I know, two posts in one week! Alert the media! (Wait. Am I part of the media? I might be, tangentially, now that I think of it. Okay, consider me alerted.)
I had dental work today and I'm almost recovered from the meds I took this morning. I can't talk (ow) but it's raining and I'm drinking tea. I was supposed to record a podcast for TapGurlKnits, but it wouldn't be kind to anyone involved, including the listener. Holly Cole is playing on the stereo (tell me you love her, too) and I'm not being sad about Digit.
That's the thing.
I can't be sad about Digit. (See two posts below, if you're not sure what I mean.)
Here I would be drawn to insert that standard, expected apologetic clause (I know, he was just a cat, not like a person, not my child, but it still hurts, etc.) but I don't have to apologize to YOU, darling reader, because you are smart enough to know that sometimes animals are more important than people. Period.
That's not my point.
My point is that I do a weird thing with grief that I've beaten myself up over in the past, and it's not only time for me to let it go, but it's normal and it's worth writing about, in case you or someone else you know does it, too.

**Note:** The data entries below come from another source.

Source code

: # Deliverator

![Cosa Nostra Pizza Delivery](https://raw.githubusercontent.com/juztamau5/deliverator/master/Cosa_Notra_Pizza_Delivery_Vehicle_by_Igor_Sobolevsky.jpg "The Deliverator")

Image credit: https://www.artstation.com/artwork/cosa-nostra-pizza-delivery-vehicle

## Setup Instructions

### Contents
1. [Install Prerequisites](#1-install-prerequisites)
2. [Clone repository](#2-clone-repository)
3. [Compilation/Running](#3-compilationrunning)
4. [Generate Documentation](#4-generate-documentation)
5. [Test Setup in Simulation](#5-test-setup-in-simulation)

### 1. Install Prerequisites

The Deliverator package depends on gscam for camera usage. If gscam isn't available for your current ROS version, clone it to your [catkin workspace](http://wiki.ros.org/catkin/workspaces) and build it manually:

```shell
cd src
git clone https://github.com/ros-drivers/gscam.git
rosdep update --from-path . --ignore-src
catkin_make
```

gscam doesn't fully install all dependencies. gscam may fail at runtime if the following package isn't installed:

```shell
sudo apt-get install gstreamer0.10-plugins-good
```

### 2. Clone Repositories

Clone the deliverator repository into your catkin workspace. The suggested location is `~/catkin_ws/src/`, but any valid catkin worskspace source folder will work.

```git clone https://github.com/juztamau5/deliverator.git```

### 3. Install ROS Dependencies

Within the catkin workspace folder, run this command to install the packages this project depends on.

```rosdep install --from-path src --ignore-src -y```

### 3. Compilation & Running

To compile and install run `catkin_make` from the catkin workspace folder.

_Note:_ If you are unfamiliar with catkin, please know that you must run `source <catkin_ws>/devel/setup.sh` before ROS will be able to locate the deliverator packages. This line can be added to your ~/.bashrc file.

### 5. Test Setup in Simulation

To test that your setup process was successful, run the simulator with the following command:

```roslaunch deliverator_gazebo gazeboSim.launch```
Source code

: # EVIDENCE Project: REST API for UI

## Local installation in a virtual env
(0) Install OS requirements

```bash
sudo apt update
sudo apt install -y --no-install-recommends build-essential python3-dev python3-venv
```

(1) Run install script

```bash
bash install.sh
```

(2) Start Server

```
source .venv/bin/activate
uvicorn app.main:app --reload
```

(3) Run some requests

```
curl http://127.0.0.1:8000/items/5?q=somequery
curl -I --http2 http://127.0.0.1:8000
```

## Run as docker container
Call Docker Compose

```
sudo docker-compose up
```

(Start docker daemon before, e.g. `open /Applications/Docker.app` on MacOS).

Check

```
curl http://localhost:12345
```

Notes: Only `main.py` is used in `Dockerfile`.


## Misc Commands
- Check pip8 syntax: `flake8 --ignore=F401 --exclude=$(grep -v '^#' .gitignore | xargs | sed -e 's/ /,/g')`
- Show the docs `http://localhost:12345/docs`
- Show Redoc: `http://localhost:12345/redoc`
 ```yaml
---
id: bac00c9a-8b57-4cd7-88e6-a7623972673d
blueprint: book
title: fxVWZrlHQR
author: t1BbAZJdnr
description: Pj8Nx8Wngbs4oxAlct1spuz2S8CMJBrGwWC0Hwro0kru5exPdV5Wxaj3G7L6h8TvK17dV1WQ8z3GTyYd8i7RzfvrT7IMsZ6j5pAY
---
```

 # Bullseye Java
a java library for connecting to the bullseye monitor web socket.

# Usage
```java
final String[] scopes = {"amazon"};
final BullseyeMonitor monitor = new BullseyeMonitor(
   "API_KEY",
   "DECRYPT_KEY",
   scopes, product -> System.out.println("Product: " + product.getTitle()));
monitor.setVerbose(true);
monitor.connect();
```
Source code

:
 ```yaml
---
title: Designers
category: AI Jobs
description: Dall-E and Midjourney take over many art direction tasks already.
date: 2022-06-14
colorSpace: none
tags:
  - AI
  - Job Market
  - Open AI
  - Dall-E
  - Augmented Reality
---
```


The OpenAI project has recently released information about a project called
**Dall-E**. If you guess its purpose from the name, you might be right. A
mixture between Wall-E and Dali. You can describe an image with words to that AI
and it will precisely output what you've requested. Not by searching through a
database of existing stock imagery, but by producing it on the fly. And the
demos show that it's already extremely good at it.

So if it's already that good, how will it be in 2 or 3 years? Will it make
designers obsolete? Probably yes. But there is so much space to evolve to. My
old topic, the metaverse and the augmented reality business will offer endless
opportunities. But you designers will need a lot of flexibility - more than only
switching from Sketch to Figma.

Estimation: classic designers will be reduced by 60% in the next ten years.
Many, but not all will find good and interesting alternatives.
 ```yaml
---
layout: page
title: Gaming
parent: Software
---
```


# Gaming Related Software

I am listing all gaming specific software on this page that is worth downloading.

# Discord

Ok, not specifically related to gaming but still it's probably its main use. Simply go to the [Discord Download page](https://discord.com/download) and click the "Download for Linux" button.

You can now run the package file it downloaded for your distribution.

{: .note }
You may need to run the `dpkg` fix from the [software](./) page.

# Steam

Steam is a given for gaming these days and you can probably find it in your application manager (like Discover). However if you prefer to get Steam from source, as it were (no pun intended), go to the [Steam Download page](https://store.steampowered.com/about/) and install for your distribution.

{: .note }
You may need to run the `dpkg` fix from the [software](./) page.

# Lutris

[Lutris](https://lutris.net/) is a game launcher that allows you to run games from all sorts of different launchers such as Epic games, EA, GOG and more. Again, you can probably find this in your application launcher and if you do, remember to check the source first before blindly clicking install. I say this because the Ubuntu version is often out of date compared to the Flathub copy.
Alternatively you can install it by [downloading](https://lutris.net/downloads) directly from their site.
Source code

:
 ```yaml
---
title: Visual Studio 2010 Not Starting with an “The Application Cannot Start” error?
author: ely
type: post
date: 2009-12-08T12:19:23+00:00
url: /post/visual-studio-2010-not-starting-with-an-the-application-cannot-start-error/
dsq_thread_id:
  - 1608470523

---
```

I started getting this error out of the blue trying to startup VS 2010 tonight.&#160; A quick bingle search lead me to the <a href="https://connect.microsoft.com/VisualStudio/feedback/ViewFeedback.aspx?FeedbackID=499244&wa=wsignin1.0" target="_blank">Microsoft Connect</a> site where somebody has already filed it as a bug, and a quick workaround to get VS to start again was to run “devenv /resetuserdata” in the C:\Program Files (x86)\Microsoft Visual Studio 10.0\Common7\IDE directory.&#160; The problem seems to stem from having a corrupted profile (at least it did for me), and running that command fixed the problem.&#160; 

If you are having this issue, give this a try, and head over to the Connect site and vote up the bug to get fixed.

I go numb after someone I loves dies.
Not a little bit numb. A lot numb. I've teared up a couple of times, but I haven't cried since the day Digit died.
When my little mama died? I cried, yes, that day. I cried a lot that night. Then I went totally numb, and that terrifying feeling lasted for days. It broke at the funeral, and then it came back and lasted for not weeks but months.
It made me wonder if I'd actually loved her.
I thought I had. I thought I'd loved her more than anything. Why, then, could I talk about her death with nothing more in my heart than a vague unease? I made jokes. "My mother died, let me have the last piece of bacon." I could even think about her being dead, and I only felt a dull throb of cotton-padded nothing.
But this: it's normal. It's part of grief. It just IS. That's what I didn't know then.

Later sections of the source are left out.